Multistability, transient chaos and hyperchaos, synchronization, and chimera states in wireless magnetically coupled VDPCL oscillators

Abstract

Systems in nature are for the most part rich in connection, interaction, and communication in various ways that are generally complex. Synchronization is one of the main phenomenons associated with couple systems. Synchronization may be understood as a process where several systems adjust time scales of their oscillations or a given property of their motion over time due to their interactions. In compact designs, unconnected circuits may interact through the magnetic field. This interaction can be avoided or exploited in some cases. This work investigated the dynamics and the synchronization study of a set of magnetically coupled van der Pol oscillators coupled to a linear circuit (the VDPCL oscillator) in wireless interaction. The coupling coefficient between the coupled but unconnected oscillators is used as the only control parameter allowing investigating the dynamics and the synchronization of the oscillators. We first derive a mathematical model of the ring of the magnetically coupled oscillators. After this, some basic properties of the model are derived. The dynamical study of the model is carried out in the case of two and three sub-circuits including the phase synchronization, by using the well-known classical tools, that is, the bifurcation diagrams, the Lyapunov exponents, time series, and phase portraits.
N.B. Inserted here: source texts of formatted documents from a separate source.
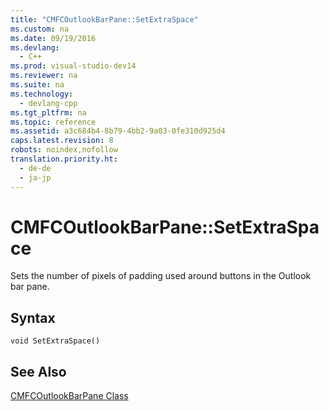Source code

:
 ```yaml
---
title: "CMFCOutlookBarPane::SetExtraSpace"
ms.custom: na
ms.date: 09/19/2016
ms.devlang: 
  - C++
ms.prod: visual-studio-dev14
ms.reviewer: na
ms.suite: na
ms.technology: 
  - devlang-cpp
ms.tgt_pltfrm: na
ms.topic: reference
ms.assetid: a3c684b4-8b79-4bb2-9a03-0fe310d925d4
caps.latest.revision: 8
robots: noindex,nofollow
translation.priority.ht: 
  - de-de
  - ja-jp
---
```

# CMFCOutlookBarPane::SetExtraSpace
Sets the number of pixels of padding used around buttons in the Outlook bar pane.  
  
## Syntax  
  
```  
void SetExtraSpace()  
```  
  
## See Also  
 [CMFCOutlookBarPane Class](../vs140/CMFCOutlookBarPane-Class.md)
It is found that the system displays a rich catalog of behaviors such as regular, chaotic, and hyperchaotic (for a weak coupling) behaviors in terms of the control parameter. Moreover, it is found that the systems exhibit the coexistence of many attractors. The system is shown to exhibit global and partial synchronization (chimera state) in the case of three sub-circuits. Transient chaos/hyperchaos are also highlighted in the two sub-circuits cases. PSPICE based simulations and real laboratory measurements are included and are consistent with the theoretical/numerical results.